What you have to do
Copy exactly every line below, from the first through the one that contains "Este proyecto consiste", and skip all pictures.

(Source records)
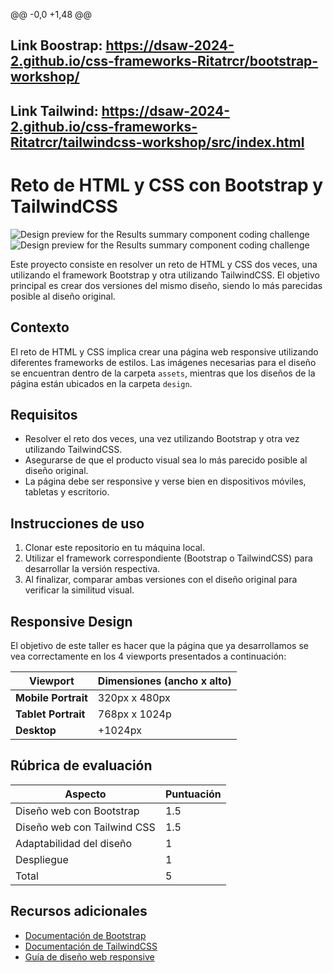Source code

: @@ -0,0 +1,48 @@
## Link Boostrap: https://dsaw-2024-2.github.io/css-frameworks-Ritatrcr/bootstrap-workshop/
## Link Tailwind: https://dsaw-2024-2.github.io/css-frameworks-Ritatrcr/tailwindcss-workshop/src/index.html

# Reto de HTML y CSS con Bootstrap y TailwindCSS

![Design preview for the Results summary component coding challenge](./assets/design/desktop-preview.jpg)
![Design preview for the Results summary component coding challenge](./assets/design/mobile-design.jpg)

Este proyecto consiste en resolver un reto de HTML y CSS dos veces, una utilizando el framework Bootstrap y otra utilizando TailwindCSS. El objetivo principal es crear dos versiones del mismo diseño, siendo lo más parecidas posible al diseño original.

## Contexto

El reto de HTML y CSS implica crear una página web responsive utilizando diferentes frameworks de estilos. Las imágenes necesarias para el diseño se encuentran dentro de la carpeta `assets`, mientras que los diseños de la página están ubicados en la carpeta `design`.

## Requisitos

- Resolver el reto dos veces, una vez utilizando Bootstrap y otra vez utilizando TailwindCSS.
- Asegurarse de que el producto visual sea lo más parecido posible al diseño original.
- La página debe ser responsive y verse bien en dispositivos móviles, tabletas y escritorio.

## Instrucciones de uso

1. Clonar este repositorio en tu máquina local.
2. Utilizar el framework correspondiente (Bootstrap o TailwindCSS) para desarrollar la versión respectiva.
3. Al finalizar, comparar ambas versiones con el diseño original para verificar la similitud visual.

## Responsive Design

El objetivo de este taller es hacer que la página que ya desarrollamos se vea correctamente en los 4 viewports presentados a continuación:

| Viewport            | Dimensiones (ancho x alto) |
| ------------------- | -------------------------- |
| **Mobile Portrait** | 320px x 480px              |
| **Tablet Portrait** | 768px x 1024p              |
| **Desktop**         | +1024px                    |

## Rúbrica de evaluación

| Aspecto                     | Puntuación |
| --------------------------- | ---------- |
| Diseño web con Bootstrap    | 1.5        |
| Diseño web con Tailwind CSS | 1.5        |
| Adaptabilidad del diseño    | 1          |
| Despliegue                  | 1          |
| Total                       | 5          |

## Recursos adicionales

- [Documentación de Bootstrap](https://getbootstrap.com/docs/5.2/getting-started/introduction/)
- [Documentación de TailwindCSS](https://tailwindcss.com/docs)
- [Guía de diseño web responsive](https://www.w3schools.com/html/html_responsive.asp)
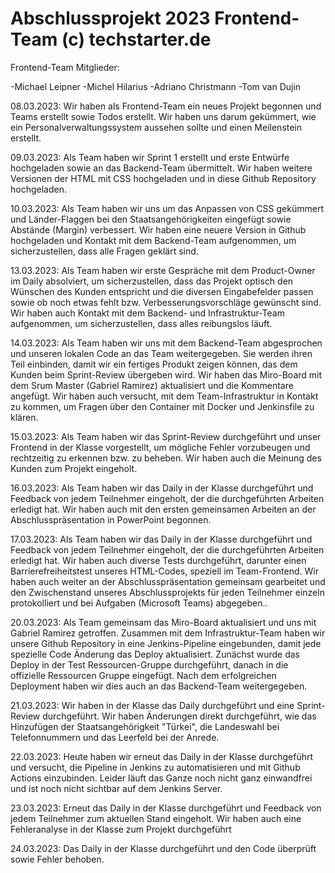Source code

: # Abschlussprojekt 2023 Frontend-Team (c) techstarter.de
Frontend-Team Mitglieder: 

-Michael Leipner
-Michel Hilarius
-Adriano Christmann
-Tom van Dujin

08.03.2023:
Wir haben als Frontend-Team ein neues Projekt begonnen und Teams erstellt sowie Todos erstellt. 
Wir haben uns darum gekümmert, wie ein Personalverwaltungssystem aussehen sollte und einen Meilenstein erstellt.

09.03.2023:
Als Team haben wir Sprint 1 erstellt und erste Entwürfe hochgeladen sowie an das Backend-Team übermittelt. 
Wir haben weitere Versionen der HTML mit CSS hochgeladen und in diese Github Repository hochgeladen.

10.03.2023:
Als Team haben wir uns um das Anpassen von CSS gekümmert und Länder-Flaggen bei den Staatsangehörigkeiten eingefügt sowie Abstände (Margin) verbessert. Wir haben eine neuere Version in Github hochgeladen und Kontakt mit dem Backend-Team aufgenommen, um sicherzustellen, dass alle Fragen geklärt sind.

13.03.2023:
Als Team haben wir erste Gespräche mit dem Product-Owner im Daily absolviert, um sicherzustellen, dass das Projekt optisch den Wünschen des Kunden entspricht und die diversen Eingabefelder passen sowie ob noch etwas fehlt bzw. Verbesserungsvorschläge gewünscht sind. 
Wir haben auch Kontakt mit dem Backend- und Infrastruktur-Team aufgenommen, um sicherzustellen, dass alles reibungslos läuft.

14.03.2023:
Als Team haben wir uns mit dem Backend-Team abgesprochen und unseren lokalen Code an das Team weitergegeben. 
Sie werden ihren Teil einbinden, damit wir ein fertiges Produkt zeigen können, das dem Kunden beim Sprint-Review übergeben wird. 
Wir haben das Miro-Board mit dem Srum Master (Gabriel Ramirez) aktualisiert und die Kommentare angefügt. 
Wir haben auch versucht, mit dem Team-Infrastruktur in Kontakt zu kommen, um Fragen über den Container mit Docker und Jenkinsfile zu klären.

15.03.2023:
Als Team haben wir das Sprint-Review durchgeführt und unser Frontend in der Klasse vorgestellt, 
um mögliche Fehler vorzubeugen und rechtzeitig zu erkennen bzw. zu beheben. 
Wir haben auch die Meinung des Kunden zum Projekt eingeholt.

16.03.2023:
Als Team haben wir das Daily in der Klasse durchgeführt und Feedback von jedem Teilnehmer eingeholt, 
der die durchgeführten Arbeiten erledigt hat. 
Wir haben auch mit den ersten gemeinsamen Arbeiten an der Abschlusspräsentation in PowerPoint begonnen.

17.03.2023:
Als Team haben wir das Daily in der Klasse durchgeführt und Feedback von jedem Teilnehmer eingeholt, der die durchgeführten Arbeiten erledigt hat. 
Wir haben auch diverse Tests durchgeführt, darunter einen Barrierefreiheitstest unseres HTML-Codes, speziell im Team-Frontend. 
Wir haben auch weiter an der Abschlusspräsentation gemeinsam gearbeitet und den Zwischenstand unseres Abschlussprojekts für jeden Teilnehmer einzeln protokolliert und bei Aufgaben (Microsoft Teams) abgegeben..

20.03.2023:
Als Team gemeinsam das Miro-Board aktualisiert und uns mit Gabriel Ramirez getroffen. 
Zusammen mit dem Infrastruktur-Team haben wir unsere Github Repository in eine Jenkins-Pipeline eingebunden, 
damit jede spezielle Code Änderung das Deploy aktualisiert. 
Zunächst wurde das Deploy in der Test Ressourcen-Gruppe durchgeführt, danach in die offizielle Ressourcen Gruppe eingefügt. 
Nach dem erfolgreichen Deployment haben wir dies auch an das Backend-Team weitergegeben.

21.03.2023:
Wir haben in der Klasse das Daily durchgeführt und eine Sprint-Review durchgeführt. 
Wir haben Änderungen direkt durchgeführt, wie das Hinzufügen der Staatsangehörigkeit "Türkei", 
die Landeswahl bei Telefonnummern und das Leerfeld bei der Anrede.

22.03.2023:
Heute haben wir erneut das Daily in der Klasse durchgeführt und versucht, die Pipeline in Jenkins zu automatisieren und mit Github Actions einzubinden. 
Leider läuft das Ganze noch nicht ganz einwandfrei und ist noch nicht sichtbar auf dem Jenkins Server.

23.03.2023:
Erneut das Daily in der Klasse durchgeführt und Feedback von jedem Teilnehmer zum aktuellen Stand eingeholt. 
Wir haben auch eine Fehleranalyse in der Klasse zum Projekt durchgeführt

24.03.2023:
Das Daily in der Klasse durchgeführt und den Code überprüft sowie Fehler behoben.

Solution to this task
Source code

: @@ -0,0 +1,48 @@
## Link Boostrap: https://dsaw-2024-2.github.io/css-frameworks-Ritatrcr/bootstrap-workshop/
## Link Tailwind: https://dsaw-2024-2.github.io/css-frameworks-Ritatrcr/tailwindcss-workshop/src/index.html

# Reto de HTML y CSS con Bootstrap y TailwindCSS

![Design preview for the Results summary component coding challenge](./assets/design/desktop-preview.jpg)
![Design preview for the Results summary component coding challenge](./assets/design/mobile-design.jpg)

Este proyecto consiste en resolver un reto de HTML y CSS dos veces, una utilizando el framework Bootstrap y otra utilizando TailwindCSS. El objetivo principal es crear dos versiones del mismo diseño, siendo lo más parecidas posible al diseño original.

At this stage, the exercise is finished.